* _Prompt_: Pictures are to be left out, and the rest of the records reproduced exactly.

====== Given data ======

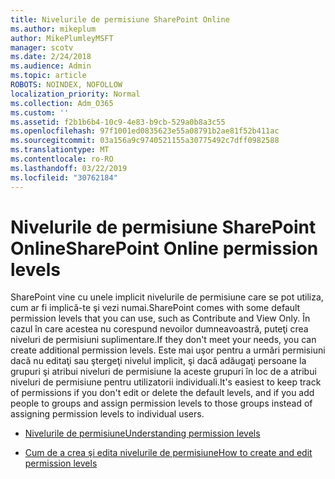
 ```yaml
---
title: Nivelurile de permisiune SharePoint Online
ms.author: mikeplum
author: MikePlumleyMSFT
manager: scotv
ms.date: 2/24/2018
ms.audience: Admin
ms.topic: article
ROBOTS: NOINDEX, NOFOLLOW
localization_priority: Normal
ms.collection: Adm_O365
ms.custom: ''
ms.assetid: f2b1b6b4-10c9-4e83-b9cb-529a0b8a3c55
ms.openlocfilehash: 97f1001ed0835623e55a08791b2ae81f52b411ac
ms.sourcegitcommit: 03a156a9c9740521155a30775492c7dff0982588
ms.translationtype: MT
ms.contentlocale: ro-RO
ms.lasthandoff: 03/22/2019
ms.locfileid: "30762184"
---
```

# <a name="sharepoint-online-permission-levels"></a><span data-ttu-id="85d14-102">Nivelurile de permisiune SharePoint Online</span><span class="sxs-lookup"><span data-stu-id="85d14-102">SharePoint Online permission levels</span></span>

<span data-ttu-id="85d14-103">SharePoint vine cu unele implicit nivelurile de permisiune care se pot utiliza, cum ar fi implică-te şi vezi numai.</span><span class="sxs-lookup"><span data-stu-id="85d14-103">SharePoint comes with some default permission levels that you can use, such as Contribute and View Only.</span></span> <span data-ttu-id="85d14-104">În cazul în care acestea nu corespund nevoilor dumneavoastră, puteţi crea niveluri de permisiuni suplimentare.</span><span class="sxs-lookup"><span data-stu-id="85d14-104">If they don't meet your needs, you can create additional permission levels.</span></span> <span data-ttu-id="85d14-105">Este mai uşor pentru a urmări permisiuni dacă nu editaţi sau ştergeţi nivelul implicit, şi dacă adăugaţi persoane la grupuri şi atribui niveluri de permisiune la aceste grupuri în loc de a atribui niveluri de permisiune pentru utilizatorii individuali.</span><span class="sxs-lookup"><span data-stu-id="85d14-105">It's easiest to keep track of permissions if you don't edit or delete the default levels, and if you add people to groups and assign permission levels to those groups instead of assigning permission levels to individual users.</span></span>
  
- [<span data-ttu-id="85d14-106">Nivelurile de permisiune</span><span class="sxs-lookup"><span data-stu-id="85d14-106">Understanding permission levels</span></span>](https://go.microsoft.com/fwlink/?linkid=867071)
    
- [<span data-ttu-id="85d14-107">Cum de a crea şi edita nivelurile de permisiune</span><span class="sxs-lookup"><span data-stu-id="85d14-107">How to create and edit permission levels</span></span>](https://go.microsoft.com/fwlink/?linkid=867072)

======

* _Task response_:
 ```yaml
---
title: Nivelurile de permisiune SharePoint Online
ms.author: mikeplum
author: MikePlumleyMSFT
manager: scotv
ms.date: 2/24/2018
ms.audience: Admin
ms.topic: article
ROBOTS: NOINDEX, NOFOLLOW
localization_priority: Normal
ms.collection: Adm_O365
ms.custom: ''
ms.assetid: f2b1b6b4-10c9-4e83-b9cb-529a0b8a3c55
ms.openlocfilehash: 97f1001ed0835623e55a08791b2ae81f52b411ac
ms.sourcegitcommit: 03a156a9c9740521155a30775492c7dff0982588
ms.translationtype: MT
ms.contentlocale: ro-RO
ms.lasthandoff: 03/22/2019
ms.locfileid: "30762184"
---
```

# <a name="sharepoint-online-permission-levels"></a><span data-ttu-id="85d14-102">Nivelurile de permisiune SharePoint Online</span><span class="sxs-lookup"><span data-stu-id="85d14-102">SharePoint Online permission levels</span></span>

<span data-ttu-id="85d14-103">SharePoint vine cu unele implicit nivelurile de permisiune care se pot utiliza, cum ar fi implică-te şi vezi numai.</span><span class="sxs-lookup"><span data-stu-id="85d14-103">SharePoint comes with some default permission levels that you can use, such as Contribute and View Only.</span></span> <span data-ttu-id="85d14-104">În cazul în care acestea nu corespund nevoilor dumneavoastră, puteţi crea niveluri de permisiuni suplimentare.</span><span class="sxs-lookup"><span data-stu-id="85d14-104">If they don't meet your needs, you can create additional permission levels.</span></span> <span data-ttu-id="85d14-105">Este mai uşor pentru a urmări permisiuni dacă nu editaţi sau ştergeţi nivelul implicit, şi dacă adăugaţi persoane la grupuri şi atribui niveluri de permisiune la aceste grupuri în loc de a atribui niveluri de permisiune pentru utilizatorii individuali.</span><span class="sxs-lookup"><span data-stu-id="85d14-105">It's easiest to keep track of permissions if you don't edit or delete the default levels, and if you add people to groups and assign permission levels to those groups instead of assigning permission levels to individual users.</span></span>
  
- [<span data-ttu-id="85d14-106">Nivelurile de permisiune</span><span class="sxs-lookup"><span data-stu-id="85d14-106">Understanding permission levels</span></span>](https://go.microsoft.com/fwlink/?linkid=867071)
    
- [<span data-ttu-id="85d14-107">Cum de a crea şi edita nivelurile de permisiune</span><span class="sxs-lookup"><span data-stu-id="85d14-107">How to create and edit permission levels</span></span>](https://go.microsoft.com/fwlink/?linkid=867072)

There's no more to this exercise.